● **Work order**
Report each line from the data below that holds the word "Environment".

(Source data)
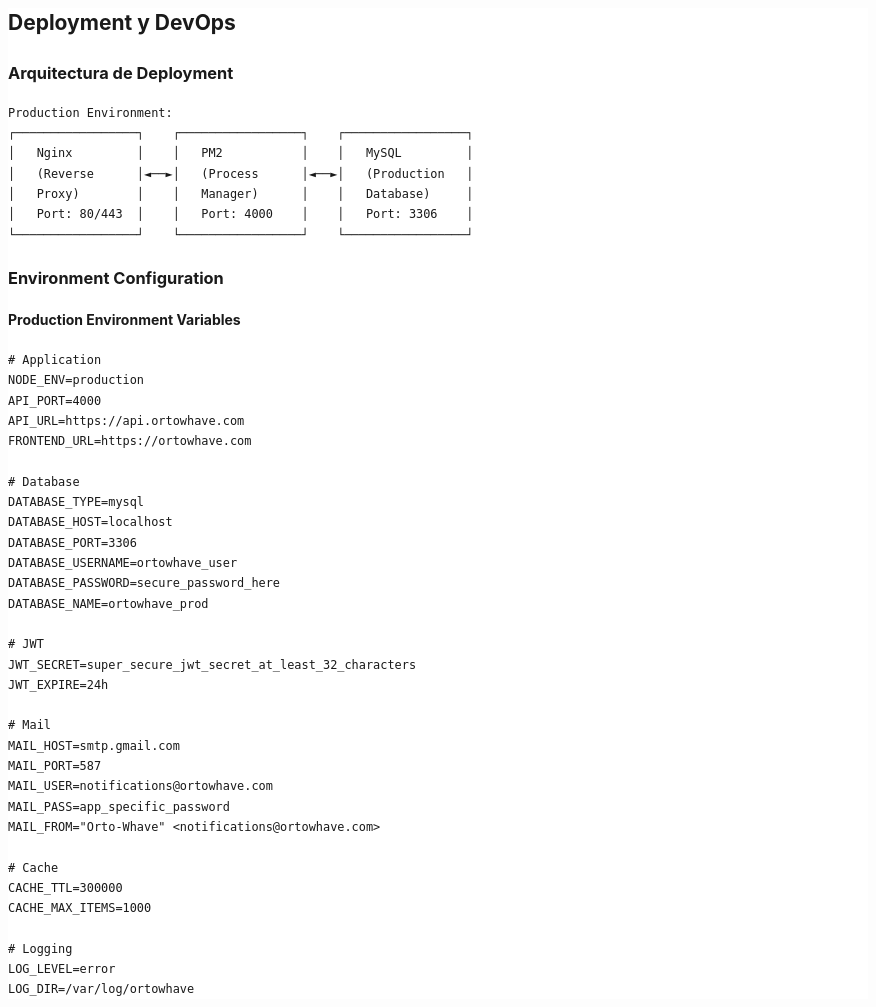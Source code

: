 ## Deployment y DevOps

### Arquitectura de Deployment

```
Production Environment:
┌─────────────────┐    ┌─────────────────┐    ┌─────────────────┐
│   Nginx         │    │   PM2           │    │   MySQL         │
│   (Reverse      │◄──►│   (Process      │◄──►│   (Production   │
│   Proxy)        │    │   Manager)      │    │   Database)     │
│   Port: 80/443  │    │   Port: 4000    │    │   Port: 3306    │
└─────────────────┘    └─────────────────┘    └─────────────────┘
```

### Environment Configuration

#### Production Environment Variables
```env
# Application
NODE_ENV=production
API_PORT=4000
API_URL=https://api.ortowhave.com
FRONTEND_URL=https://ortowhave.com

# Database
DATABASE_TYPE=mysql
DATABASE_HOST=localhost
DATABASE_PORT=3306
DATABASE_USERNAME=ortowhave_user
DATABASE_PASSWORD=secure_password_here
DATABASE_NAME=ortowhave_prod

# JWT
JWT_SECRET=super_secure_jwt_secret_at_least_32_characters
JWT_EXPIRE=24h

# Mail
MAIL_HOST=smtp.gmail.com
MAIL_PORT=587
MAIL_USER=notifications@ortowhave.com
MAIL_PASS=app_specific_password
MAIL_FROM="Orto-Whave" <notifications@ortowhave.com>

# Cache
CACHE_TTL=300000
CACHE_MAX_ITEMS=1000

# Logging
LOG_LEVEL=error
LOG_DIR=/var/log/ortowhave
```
...
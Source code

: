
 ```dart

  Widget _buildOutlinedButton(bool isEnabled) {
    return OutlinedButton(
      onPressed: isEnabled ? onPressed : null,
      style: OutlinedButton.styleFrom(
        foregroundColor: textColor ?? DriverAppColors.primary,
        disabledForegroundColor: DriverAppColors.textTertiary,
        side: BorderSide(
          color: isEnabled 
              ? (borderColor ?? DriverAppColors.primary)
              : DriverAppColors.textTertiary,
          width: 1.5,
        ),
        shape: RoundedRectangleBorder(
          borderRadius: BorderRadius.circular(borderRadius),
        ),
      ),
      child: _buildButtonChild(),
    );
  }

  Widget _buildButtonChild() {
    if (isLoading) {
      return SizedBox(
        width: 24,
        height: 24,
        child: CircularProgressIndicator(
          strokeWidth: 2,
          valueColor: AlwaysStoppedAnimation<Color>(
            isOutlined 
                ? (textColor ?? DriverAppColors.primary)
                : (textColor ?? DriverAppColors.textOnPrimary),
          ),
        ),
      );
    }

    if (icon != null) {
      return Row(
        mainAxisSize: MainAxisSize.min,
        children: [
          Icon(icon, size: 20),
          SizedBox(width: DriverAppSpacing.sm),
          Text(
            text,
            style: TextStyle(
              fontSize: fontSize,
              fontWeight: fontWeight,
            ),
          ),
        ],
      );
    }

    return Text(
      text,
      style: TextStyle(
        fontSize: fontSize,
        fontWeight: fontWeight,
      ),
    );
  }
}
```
---
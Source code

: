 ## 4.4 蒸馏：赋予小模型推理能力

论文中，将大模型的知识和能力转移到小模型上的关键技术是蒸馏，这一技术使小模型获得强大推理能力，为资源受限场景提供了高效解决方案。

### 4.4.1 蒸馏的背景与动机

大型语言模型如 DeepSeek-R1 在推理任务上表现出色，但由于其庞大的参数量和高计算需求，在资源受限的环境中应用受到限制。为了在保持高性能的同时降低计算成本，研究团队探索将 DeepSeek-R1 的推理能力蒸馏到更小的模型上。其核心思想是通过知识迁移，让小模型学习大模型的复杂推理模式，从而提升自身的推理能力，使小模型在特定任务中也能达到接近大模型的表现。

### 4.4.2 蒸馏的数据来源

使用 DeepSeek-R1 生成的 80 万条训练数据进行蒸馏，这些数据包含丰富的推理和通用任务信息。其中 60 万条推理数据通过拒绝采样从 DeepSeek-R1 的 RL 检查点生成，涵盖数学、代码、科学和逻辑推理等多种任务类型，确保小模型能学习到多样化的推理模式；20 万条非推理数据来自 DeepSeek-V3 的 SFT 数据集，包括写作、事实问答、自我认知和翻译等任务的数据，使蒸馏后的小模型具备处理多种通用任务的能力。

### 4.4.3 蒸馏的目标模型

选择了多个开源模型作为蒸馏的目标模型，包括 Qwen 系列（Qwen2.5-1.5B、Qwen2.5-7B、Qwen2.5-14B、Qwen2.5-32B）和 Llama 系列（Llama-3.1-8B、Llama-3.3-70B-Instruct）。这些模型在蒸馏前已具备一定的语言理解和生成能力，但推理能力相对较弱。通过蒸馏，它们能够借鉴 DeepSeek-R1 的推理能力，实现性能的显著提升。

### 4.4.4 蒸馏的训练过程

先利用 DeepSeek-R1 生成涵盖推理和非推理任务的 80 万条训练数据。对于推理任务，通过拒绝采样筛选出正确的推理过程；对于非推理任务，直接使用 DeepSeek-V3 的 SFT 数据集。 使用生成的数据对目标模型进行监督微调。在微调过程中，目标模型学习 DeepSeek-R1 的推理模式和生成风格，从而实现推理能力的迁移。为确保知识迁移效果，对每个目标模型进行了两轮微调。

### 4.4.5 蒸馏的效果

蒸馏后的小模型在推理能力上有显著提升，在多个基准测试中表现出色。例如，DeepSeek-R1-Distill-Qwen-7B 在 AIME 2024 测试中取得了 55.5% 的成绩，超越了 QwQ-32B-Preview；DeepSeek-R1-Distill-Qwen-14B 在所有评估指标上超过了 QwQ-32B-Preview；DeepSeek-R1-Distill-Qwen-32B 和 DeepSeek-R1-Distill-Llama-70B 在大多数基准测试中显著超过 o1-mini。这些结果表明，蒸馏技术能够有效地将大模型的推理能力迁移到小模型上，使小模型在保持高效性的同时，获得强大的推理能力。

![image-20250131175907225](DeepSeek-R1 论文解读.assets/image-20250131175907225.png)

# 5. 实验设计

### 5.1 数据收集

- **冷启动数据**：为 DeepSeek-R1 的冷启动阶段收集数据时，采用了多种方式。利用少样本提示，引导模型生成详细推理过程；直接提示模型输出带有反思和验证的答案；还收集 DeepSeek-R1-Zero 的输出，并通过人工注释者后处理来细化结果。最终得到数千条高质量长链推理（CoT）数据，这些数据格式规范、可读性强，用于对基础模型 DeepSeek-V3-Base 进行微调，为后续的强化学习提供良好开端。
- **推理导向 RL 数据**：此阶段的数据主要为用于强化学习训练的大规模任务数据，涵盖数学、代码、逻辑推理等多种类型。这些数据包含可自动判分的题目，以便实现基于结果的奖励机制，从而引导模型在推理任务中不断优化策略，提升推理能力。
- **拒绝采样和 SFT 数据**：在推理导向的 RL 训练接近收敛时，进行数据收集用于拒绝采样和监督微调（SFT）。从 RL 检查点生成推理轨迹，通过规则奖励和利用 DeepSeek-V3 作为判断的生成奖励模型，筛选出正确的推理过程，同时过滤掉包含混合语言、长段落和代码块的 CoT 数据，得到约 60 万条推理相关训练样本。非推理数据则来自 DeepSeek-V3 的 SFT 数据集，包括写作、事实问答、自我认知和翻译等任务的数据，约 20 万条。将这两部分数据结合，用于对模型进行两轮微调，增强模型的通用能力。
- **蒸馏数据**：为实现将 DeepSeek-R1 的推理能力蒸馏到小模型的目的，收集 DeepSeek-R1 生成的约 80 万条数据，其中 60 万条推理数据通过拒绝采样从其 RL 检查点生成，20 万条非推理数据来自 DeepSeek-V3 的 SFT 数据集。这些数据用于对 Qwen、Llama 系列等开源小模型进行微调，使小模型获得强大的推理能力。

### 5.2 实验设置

● **Exercise answer**
Production Environment:
### Environment Configuration
#### Production Environment Variables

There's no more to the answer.